Disney’s Royal Ball collection will feature 21 gowns, all designed to “bring an air of royal and fairy tale to young women celebrating their Quinceañera,” Disney announced Wednesday. Young girls celebrating their coming of age can choose from gowns inspired by each of Disney’s princess characters, including Ariel (“cascading waves of organza ruffles and oceans of jewels”), Pocahontas (“these gown celebrate the beauty of the earth and the sky”) and Sleeping Beauty (“as alluring and beautiful as Aurora herself”).
The quinceañera party – celebrated throughout Latin America, Mexico and the Caribbean – is traditionally held on a girl’s fifteenth birthday to commemorate her entry into womanhood and typically, the gown is an integral part of the celebration. While the fiesta de quince can be as elaborate (think a formal church ceremony, court of attendants and ballroom party) or as simple as budget allows, the quinceañera is a custom maintained by many U.S. Latinos and is now a national industry which generates more than $400 million a year.
“The Latino community has a strong affinity for Disney, and the Disney Royal Ball Quinceañera Collection offers another avenue to make the Quinceañera celebration even more unique and meaningful for Latina teens and their families,” said Gilberto Martinez Kladt, vice president of licensing for Disney Princess of the collection. “Disney is thrilled to provide young Latinas with the opportunity to celebrate the elegance, grace and poise of their favorite Disney Princess characters on such a special and momentous day.”
But for some parents, like Cristy Clavijo-Kish, shopping for the big occasion may not automatically mean turning to Disney. As the mother of 11-year-old twin girls, the Miami-based lifestyle blogger says the decision to go Disney will ultimately rest with her children, who she says ultimately may not prefer such a formal style.
“These dresses are definitely very girly girl,” says Clavijo-Kish, whose Cuban parents threw her a fairly low-key event and rented her a simple dress. Her twins are likely to consider personal style over brand, she says, especially because “they are past the age of wanting to be a princess.”
Even so, Clavijo-Kish says she likes the dress line, citing its modest designs (“I hate it when quinces look inappropriate for their age,” she remarks) and range of “fun” colors and sizes (all gowns will be available in sizes 0-20).

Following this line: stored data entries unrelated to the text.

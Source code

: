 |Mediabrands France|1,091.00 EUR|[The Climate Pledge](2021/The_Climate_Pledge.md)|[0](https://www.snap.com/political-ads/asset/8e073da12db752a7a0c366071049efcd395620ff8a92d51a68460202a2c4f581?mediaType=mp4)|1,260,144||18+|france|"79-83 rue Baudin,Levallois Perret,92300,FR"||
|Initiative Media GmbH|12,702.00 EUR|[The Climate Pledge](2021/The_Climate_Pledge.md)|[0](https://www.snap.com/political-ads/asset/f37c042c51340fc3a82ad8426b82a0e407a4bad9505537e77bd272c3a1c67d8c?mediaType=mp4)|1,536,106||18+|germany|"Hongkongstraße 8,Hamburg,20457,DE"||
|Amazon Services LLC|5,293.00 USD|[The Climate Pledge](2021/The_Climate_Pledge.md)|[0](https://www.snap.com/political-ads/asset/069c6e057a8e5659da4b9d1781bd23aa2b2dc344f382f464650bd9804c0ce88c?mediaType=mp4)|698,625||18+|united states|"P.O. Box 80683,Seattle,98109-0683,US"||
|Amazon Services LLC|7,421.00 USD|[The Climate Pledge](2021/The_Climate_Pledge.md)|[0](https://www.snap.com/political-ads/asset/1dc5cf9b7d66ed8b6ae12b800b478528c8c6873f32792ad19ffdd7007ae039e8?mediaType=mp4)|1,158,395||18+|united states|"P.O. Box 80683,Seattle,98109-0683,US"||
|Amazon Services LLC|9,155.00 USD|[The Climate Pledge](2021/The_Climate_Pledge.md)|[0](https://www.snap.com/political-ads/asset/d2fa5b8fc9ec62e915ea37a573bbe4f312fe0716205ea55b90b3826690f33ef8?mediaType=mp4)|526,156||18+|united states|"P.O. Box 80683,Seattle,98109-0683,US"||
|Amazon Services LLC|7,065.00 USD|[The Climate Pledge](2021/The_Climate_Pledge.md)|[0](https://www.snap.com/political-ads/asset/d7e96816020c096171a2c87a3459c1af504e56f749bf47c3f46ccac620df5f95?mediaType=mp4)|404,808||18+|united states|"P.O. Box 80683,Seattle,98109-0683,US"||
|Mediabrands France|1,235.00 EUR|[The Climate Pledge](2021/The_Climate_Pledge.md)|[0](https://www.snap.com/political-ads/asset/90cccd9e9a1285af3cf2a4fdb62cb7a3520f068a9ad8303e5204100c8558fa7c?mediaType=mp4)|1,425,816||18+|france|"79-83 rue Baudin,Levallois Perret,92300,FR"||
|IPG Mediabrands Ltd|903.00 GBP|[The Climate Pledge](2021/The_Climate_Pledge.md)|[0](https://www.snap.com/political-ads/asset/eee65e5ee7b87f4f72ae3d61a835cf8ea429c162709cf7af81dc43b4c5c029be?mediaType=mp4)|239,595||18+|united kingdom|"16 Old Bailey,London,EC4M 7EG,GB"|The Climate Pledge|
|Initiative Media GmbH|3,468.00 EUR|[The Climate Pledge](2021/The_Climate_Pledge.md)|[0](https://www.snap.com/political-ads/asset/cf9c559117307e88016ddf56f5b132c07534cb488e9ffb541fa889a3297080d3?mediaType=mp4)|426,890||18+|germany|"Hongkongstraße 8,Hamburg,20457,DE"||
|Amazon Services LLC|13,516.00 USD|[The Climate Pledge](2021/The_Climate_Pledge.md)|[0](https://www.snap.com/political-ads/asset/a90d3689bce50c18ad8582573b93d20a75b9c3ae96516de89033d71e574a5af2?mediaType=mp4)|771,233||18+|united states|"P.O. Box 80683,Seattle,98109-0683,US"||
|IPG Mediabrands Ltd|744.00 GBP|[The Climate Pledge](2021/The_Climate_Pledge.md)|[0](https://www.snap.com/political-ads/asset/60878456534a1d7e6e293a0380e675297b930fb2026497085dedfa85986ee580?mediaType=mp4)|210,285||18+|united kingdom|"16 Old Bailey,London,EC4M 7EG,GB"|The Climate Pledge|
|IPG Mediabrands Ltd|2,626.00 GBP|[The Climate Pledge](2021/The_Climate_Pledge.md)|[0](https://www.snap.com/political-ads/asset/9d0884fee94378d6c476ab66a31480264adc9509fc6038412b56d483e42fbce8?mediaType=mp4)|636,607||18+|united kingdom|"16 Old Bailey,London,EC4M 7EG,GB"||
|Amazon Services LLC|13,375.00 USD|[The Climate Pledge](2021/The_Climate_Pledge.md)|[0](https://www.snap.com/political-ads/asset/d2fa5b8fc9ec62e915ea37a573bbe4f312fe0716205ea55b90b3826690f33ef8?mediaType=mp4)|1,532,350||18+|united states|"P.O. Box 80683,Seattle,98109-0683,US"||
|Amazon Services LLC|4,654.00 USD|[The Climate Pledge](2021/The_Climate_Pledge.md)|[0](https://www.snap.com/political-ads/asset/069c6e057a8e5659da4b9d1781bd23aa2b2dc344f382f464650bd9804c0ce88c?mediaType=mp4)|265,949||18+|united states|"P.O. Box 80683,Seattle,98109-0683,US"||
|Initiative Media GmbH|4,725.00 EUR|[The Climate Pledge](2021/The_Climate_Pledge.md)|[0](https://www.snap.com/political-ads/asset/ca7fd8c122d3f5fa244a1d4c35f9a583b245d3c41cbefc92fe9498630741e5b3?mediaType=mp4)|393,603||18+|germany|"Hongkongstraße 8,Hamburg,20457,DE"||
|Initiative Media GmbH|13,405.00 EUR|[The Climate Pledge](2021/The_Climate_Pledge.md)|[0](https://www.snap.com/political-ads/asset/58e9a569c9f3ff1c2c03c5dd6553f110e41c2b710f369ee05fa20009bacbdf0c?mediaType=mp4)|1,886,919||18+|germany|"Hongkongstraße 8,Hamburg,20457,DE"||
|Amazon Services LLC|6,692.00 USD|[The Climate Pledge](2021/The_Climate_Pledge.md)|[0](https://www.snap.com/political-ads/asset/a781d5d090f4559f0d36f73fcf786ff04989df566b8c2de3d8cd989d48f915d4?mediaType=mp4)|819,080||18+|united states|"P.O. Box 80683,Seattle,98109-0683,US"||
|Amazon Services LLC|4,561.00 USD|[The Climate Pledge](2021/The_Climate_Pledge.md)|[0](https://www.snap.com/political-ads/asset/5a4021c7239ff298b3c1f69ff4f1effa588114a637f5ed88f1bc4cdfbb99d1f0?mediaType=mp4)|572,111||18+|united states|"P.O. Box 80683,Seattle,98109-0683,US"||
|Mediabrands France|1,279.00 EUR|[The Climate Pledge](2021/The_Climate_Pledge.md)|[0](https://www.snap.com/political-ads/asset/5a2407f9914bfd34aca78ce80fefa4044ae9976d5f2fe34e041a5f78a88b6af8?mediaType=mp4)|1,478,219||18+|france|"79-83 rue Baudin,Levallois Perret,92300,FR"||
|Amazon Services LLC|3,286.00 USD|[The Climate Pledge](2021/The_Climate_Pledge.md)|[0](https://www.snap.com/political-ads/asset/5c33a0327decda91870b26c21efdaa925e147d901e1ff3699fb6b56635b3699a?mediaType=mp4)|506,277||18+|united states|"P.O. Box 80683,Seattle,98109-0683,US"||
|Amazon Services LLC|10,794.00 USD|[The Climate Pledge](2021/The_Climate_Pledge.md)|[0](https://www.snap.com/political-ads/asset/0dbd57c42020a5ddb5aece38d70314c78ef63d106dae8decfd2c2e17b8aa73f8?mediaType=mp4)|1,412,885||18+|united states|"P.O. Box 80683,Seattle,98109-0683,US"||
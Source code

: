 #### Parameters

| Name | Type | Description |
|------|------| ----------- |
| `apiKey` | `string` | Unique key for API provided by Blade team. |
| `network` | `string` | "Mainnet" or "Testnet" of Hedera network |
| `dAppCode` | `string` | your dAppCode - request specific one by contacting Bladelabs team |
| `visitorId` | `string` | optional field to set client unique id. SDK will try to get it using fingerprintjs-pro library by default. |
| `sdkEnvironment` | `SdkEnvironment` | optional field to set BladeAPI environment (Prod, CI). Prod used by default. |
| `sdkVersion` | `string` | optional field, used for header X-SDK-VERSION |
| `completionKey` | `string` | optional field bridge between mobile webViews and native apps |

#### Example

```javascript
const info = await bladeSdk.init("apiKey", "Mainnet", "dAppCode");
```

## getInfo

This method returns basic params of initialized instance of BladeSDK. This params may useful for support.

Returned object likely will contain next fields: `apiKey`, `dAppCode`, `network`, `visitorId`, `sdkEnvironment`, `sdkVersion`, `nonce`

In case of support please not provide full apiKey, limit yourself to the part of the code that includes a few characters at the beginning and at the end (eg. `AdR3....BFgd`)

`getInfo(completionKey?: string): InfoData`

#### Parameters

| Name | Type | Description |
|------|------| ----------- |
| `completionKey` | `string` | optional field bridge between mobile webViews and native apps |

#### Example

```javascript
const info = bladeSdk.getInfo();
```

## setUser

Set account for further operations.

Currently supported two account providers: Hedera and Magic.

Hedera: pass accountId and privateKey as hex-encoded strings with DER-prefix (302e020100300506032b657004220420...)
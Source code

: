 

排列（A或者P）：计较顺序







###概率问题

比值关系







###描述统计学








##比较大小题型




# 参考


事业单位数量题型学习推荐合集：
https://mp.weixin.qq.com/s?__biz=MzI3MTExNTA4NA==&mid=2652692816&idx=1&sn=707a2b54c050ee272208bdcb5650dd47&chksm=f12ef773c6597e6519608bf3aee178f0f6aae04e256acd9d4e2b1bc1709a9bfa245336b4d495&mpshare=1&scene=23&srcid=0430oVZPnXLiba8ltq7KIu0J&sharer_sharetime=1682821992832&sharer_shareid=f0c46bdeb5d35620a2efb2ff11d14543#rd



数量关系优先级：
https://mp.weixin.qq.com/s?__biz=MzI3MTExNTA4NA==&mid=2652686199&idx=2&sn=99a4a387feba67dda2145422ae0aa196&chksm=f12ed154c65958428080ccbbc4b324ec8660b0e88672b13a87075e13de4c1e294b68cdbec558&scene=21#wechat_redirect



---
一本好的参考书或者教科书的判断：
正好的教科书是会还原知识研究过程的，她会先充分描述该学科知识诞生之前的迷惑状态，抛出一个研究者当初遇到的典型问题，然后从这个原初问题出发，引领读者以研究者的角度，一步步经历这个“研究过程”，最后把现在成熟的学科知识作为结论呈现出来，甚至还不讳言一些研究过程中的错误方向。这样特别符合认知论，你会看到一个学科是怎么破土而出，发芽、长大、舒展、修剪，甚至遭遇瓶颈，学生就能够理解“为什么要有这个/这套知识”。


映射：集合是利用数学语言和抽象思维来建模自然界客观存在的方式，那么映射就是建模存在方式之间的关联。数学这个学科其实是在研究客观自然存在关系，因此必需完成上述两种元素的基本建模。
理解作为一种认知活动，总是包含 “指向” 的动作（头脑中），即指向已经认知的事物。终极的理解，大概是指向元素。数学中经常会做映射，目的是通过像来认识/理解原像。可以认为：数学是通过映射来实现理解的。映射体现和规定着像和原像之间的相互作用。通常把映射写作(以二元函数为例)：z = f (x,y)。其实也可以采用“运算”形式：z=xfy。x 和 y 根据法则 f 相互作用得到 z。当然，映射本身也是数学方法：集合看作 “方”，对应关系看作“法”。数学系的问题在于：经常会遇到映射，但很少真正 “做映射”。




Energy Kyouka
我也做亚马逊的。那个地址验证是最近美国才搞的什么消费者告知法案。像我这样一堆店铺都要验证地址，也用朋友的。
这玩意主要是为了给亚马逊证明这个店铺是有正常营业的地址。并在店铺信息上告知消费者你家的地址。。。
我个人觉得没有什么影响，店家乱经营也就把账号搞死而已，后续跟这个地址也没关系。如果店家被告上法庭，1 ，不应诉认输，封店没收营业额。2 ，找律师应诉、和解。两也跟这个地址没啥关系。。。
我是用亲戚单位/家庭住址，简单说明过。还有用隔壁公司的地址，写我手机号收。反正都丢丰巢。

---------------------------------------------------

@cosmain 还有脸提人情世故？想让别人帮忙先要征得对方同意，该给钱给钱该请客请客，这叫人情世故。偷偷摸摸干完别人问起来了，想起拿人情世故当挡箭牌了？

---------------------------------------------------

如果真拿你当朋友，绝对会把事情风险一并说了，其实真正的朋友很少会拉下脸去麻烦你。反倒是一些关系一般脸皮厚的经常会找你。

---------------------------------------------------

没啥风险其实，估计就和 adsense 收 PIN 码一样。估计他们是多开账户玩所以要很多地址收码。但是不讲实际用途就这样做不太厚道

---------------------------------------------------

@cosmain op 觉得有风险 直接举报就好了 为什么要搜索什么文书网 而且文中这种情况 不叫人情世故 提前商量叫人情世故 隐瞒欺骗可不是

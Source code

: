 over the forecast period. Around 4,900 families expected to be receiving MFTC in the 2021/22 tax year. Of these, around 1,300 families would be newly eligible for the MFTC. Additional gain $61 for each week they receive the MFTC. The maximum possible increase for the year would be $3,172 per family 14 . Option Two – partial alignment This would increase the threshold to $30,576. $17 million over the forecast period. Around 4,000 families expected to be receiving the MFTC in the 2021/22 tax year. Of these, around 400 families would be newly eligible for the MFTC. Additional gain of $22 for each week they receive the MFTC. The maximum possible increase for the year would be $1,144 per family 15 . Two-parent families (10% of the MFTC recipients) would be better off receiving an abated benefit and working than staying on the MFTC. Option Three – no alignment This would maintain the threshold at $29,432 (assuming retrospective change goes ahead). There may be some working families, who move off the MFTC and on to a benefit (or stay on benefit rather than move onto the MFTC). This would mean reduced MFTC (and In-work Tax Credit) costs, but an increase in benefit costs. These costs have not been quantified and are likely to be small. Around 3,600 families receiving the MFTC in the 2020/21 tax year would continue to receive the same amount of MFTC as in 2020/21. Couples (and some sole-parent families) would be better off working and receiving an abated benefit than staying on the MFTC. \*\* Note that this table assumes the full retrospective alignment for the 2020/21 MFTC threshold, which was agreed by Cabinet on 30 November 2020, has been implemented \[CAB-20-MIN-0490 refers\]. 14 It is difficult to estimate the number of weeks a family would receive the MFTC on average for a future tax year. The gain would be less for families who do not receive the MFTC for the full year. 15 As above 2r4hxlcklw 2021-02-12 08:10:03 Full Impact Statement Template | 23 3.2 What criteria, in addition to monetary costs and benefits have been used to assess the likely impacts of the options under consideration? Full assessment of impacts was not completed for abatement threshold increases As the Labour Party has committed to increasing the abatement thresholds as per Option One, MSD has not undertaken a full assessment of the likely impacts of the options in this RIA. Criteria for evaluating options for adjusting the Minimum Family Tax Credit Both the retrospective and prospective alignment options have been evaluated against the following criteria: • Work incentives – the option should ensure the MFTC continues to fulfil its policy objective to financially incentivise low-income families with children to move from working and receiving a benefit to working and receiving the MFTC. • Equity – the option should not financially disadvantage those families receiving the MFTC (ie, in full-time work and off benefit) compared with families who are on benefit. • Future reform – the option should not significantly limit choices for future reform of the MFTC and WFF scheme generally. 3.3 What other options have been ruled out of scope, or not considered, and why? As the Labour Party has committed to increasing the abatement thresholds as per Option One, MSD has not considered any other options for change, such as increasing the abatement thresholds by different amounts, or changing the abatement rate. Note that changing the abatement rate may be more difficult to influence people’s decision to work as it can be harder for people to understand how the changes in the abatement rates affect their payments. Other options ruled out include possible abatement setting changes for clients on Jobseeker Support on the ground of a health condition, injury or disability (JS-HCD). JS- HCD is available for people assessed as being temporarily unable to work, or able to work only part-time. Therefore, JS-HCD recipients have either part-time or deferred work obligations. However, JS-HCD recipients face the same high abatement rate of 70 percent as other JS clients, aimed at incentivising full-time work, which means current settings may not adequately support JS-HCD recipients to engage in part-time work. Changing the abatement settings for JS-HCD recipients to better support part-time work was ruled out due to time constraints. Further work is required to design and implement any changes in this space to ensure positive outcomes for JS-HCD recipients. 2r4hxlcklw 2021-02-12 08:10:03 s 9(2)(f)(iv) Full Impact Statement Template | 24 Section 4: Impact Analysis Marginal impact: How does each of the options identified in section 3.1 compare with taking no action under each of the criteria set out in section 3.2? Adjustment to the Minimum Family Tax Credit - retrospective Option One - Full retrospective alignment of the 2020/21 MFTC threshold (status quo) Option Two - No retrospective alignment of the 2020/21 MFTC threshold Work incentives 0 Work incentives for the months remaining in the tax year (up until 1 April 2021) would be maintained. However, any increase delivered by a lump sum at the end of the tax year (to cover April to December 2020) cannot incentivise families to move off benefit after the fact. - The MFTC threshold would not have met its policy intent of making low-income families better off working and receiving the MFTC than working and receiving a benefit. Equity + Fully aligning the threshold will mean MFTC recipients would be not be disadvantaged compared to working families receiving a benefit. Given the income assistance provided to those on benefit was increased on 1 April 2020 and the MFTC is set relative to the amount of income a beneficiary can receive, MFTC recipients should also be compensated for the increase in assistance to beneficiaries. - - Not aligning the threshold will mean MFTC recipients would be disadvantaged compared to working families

Martha Bermudes, the owner of a bridal and quinceañera gown boutique in Sacramento, California, agrees that Disney’s main selling point for its new collection will be style – not its commercial branding.
“I don’t think girls coming in here would immediately want to look at a Disney gown,” says Bermudes, who typically sells gowns between $100 and $500 dollars; less than the Disney collection gowns priced from $530-$999. The predominantly Mexican-American clientele that come into her store want colorful gowns and what she calls “big, fluffy dresses.”
“If the Disney dresses can make girls feel like princesses, then that’s what they will go for,” explains Bermudes, who has been in the quince gown business for six years. “I don’t think I will stock the dresses right away in my store, but I would probably get a catalogue and special order them if clients are interested in buying them.”
And style might help Latinas and their parents overlook the fact that to date, Disney has not featured a Latinas as a princess in any of its films. There is an American Indian (Pochantas), Asian (Mulan) and African-American (Tiana) princess in Disney’s roster of classic films and parents like Clavijo-Kish are waiting for a bilingual princess to call their own.
“I think there should definitely be a Latina princess,” says Clavijo-Kish, who cites “princess” characteristics like loyalty, entrepreneurship and bravery as some of the values that Latino parents are most likely to appreciate about the current lineup of Disney princesses.
Until then, Latinas across the country can choose – if they have the budget – to embody the Disney princess look on their big birthday.